Fake copies of our website made us disappear from Google search
Our web developer Gary Robertson reports on a little known black hat technique repurposed to attack the Anglia Research website. He argues that the ease with which bad players can hide their identities means that this technique represents a potential threat to all businesses, and he provides suggestions on how to protect yourself from the horror of a ‘copy and click-farm’ attack.
[Article first published in 2019]
I was on holiday in Tenerife when I received an email from my boss, subject: “Crikey!”
The email contained a link to a website that was – with the exception of the domain name, company name, logo and contact details – an exact replica of the Anglia Research website.
I ran several Google searches and quickly discovered that where our website had previously appeared at or near the top of many search results, now a duplicate, familytreelocators.co.uk, stood in its place. Our pages had been pushed right down the search results and in some cases disappeared altogether.

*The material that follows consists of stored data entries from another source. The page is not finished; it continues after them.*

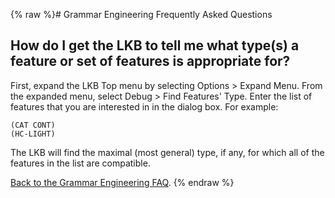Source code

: {% raw %}# Grammar Engineering Frequently Asked Questions

## How do I get the LKB to tell me what type(s) a feature or set of features is appropriate for?

First, expand the LKB Top menu by selecting Options &gt; Expand Menu.
From the expanded menu, select Debug &gt; Find Features' Type. Enter the
list of features that you are interested in in the dialog box. For
example:

    (CAT CONT)
    (HC-LIGHT)

The LKB will find the maximal (most general) type, if any, for which all
of the features in the list are compatible.

[Back to the Grammar Engineering FAQ](/GrammarEngineeringFaq).
<update date omitted for speed>{% endraw %}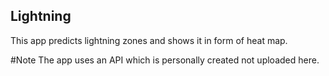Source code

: ## Lightning

This app predicts lightning zones and shows it in form of heat map.

#Note
The app uses an API which is personally created not uploaded here.
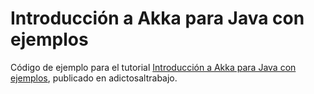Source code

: # Introducción a Akka para Java con ejemplos
Código de ejemplo para el tutorial [Introducción a Akka para Java con ejemplos](http://www.adictosaltrabajo.com/tutoriales/introduccion-a-akka-para-java-con-ejemplos/), publicado en adictosaltrabajo.
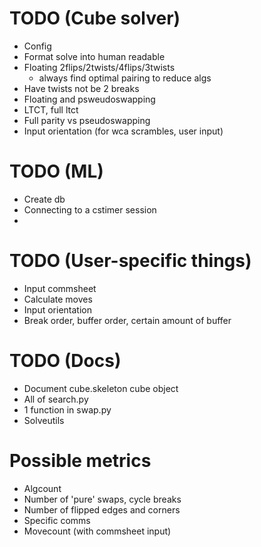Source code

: # TODO (Cube solver)
- Config
- Format solve into human readable
- Floating 2flips/2twists/4flips/3twists
    - always find optimal pairing to reduce algs
- Have twists not be 2 breaks
- Floating and psweudoswapping
- LTCT, full ltct
- Full parity vs pseudoswapping
- Input orientation (for wca scrambles, user  input)

# TODO (ML)
-  Create db
- Connecting to a cstimer session
- 

# TODO (User-specific things)
- Input commsheet
- Calculate moves
- Input orientation
- Break order, buffer order, certain amount of buffer

# TODO (Docs)
- Document cube.skeleton cube object
- All of search.py
- 1 function in swap.py
- Solveutils


# Possible metrics
- Algcount
- Number of 'pure' swaps, cycle breaks
- Number of flipped edges and corners
- Specific comms
- Movecount (with commsheet input)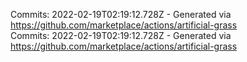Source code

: Commits: 2022-02-19T02:19:12.728Z - Generated via https://github.com/marketplace/actions/artificial-grass
<br>
Commits: 2022-02-19T02:19:12.728Z - Generated via https://github.com/marketplace/actions/artificial-grass
<br>
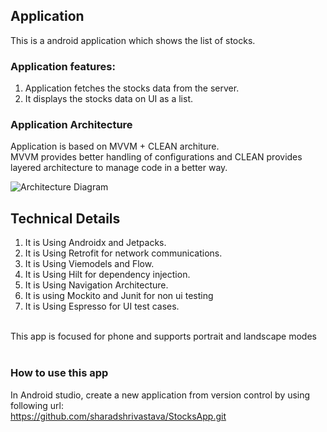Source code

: ## Application
This is a android application which shows the list of stocks.

### Application features: 
1. Application fetches the stocks data from the server.
2. It displays the stocks data on UI as a list.


### Application Architecture
Application is based on MVVM + CLEAN architure.<br>
MVVM provides better handling of configurations and CLEAN provides layered architecture to manage code in a better way.

![Architecture Diagram](https://uploads.toptal.io/blog/image/127608/toptal-blog-image-1543413671794-80993a19fea97477524763c908b50a7a.png) <br>

## Technical Details
1. It is Using Androidx and Jetpacks.
2. It is Using Retrofit for network communications.
3. It is Using Viemodels and Flow.
4. It is Using Hilt for dependency injection.
5. It is Using Navigation Architecture.
6. It is using Mockito and Junit for non ui testing
7. It is Using Espresso for UI test cases.

<br>
This app is focused for phone and supports portrait and landscape modes <br> <br>

### How to use this app
In Android studio, create a new application from version control by using following url: <br>
https://github.com/sharadshrivastava/StocksApp.git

On the face of it, what we were experiencing was simply copyright violation, and because the theft was so obvious, we were able to get the host of the duplicate website to remove it within a day of discovering it.
Less than a fortnight later it was back online and once again knocking us out of Google searches, while another twin, familytreelocator.com, lurked in the background. It had probably been there for months – we just hadn’t noticed it.
The source code showed when and how the theft occurred. The evidence was in the first few lines: “Mirrored from www.angliaresearch.co.uk by HTTrack Website Copier” on “27 Oct 2018 08:38:59 GMT”.
We discovered the domain name familytreelocator.com was registered on 22 October last year (2018) and the following day a limited liability partnership was incorporated and officially registered at Companies House as Family Tree Locator LLP, company number OC424587.
That company registration was going to cause us a lot of problems because it was the reason why the US host reinstated the first fake website. Apparently their customer had complained about the removal, using the Companies House registration as proof that they were genuine.
Despite our protestations, we had not been able to get Companies House to remove the company from their database, although we could show that it was not operating from its listed business address, and that the purported owners do not appear to exist at all in any available records. It was at this point that we learnt that applications for registration are assumed to be made “in good faith” without verification (a month after we posted this article, Companies House have updated their rules).
Of course we contacted the hosts of both duplicate sites and ultimately issued DMCA take down notices. But it wasn’t until we stopped to think about the possible commercial incentives for the attack that we came to a sobering realisation and decided to inform the police.
When copyright theft becomes fraud
What we were experiencing was qualitatively different from the sorts of copyright violation suffered by most other website owners.
Google “my website has been copied” and you’ll find scores of sites that will tell you what action to take. They don’t typically advise that you go to the police. Website cloning is a common problem. If your pages rank highly in Google search, bad players may copy your website, or some of your content, in an attempt to increase their own ranking.
A higher ranking means that they can better promote their own products or services, or drive traffic to their site to increase ad revenue. Alternatively, they may hope to hijack the authority of your brand to instigate a phishing exercise. Had the hackers been doing the latter we could have reported them to Action Fraud.
But the duplicate websites did none of these things. There were no ads on the sites, no attempts at phishing, and no products or services on offer. The phone number went through to a generic voicemail and email enquiries elicited no answer.
Clearly the hackers didn’t want to divert our web traffic to themselves. They wanted to divert it into a cul-de-sac.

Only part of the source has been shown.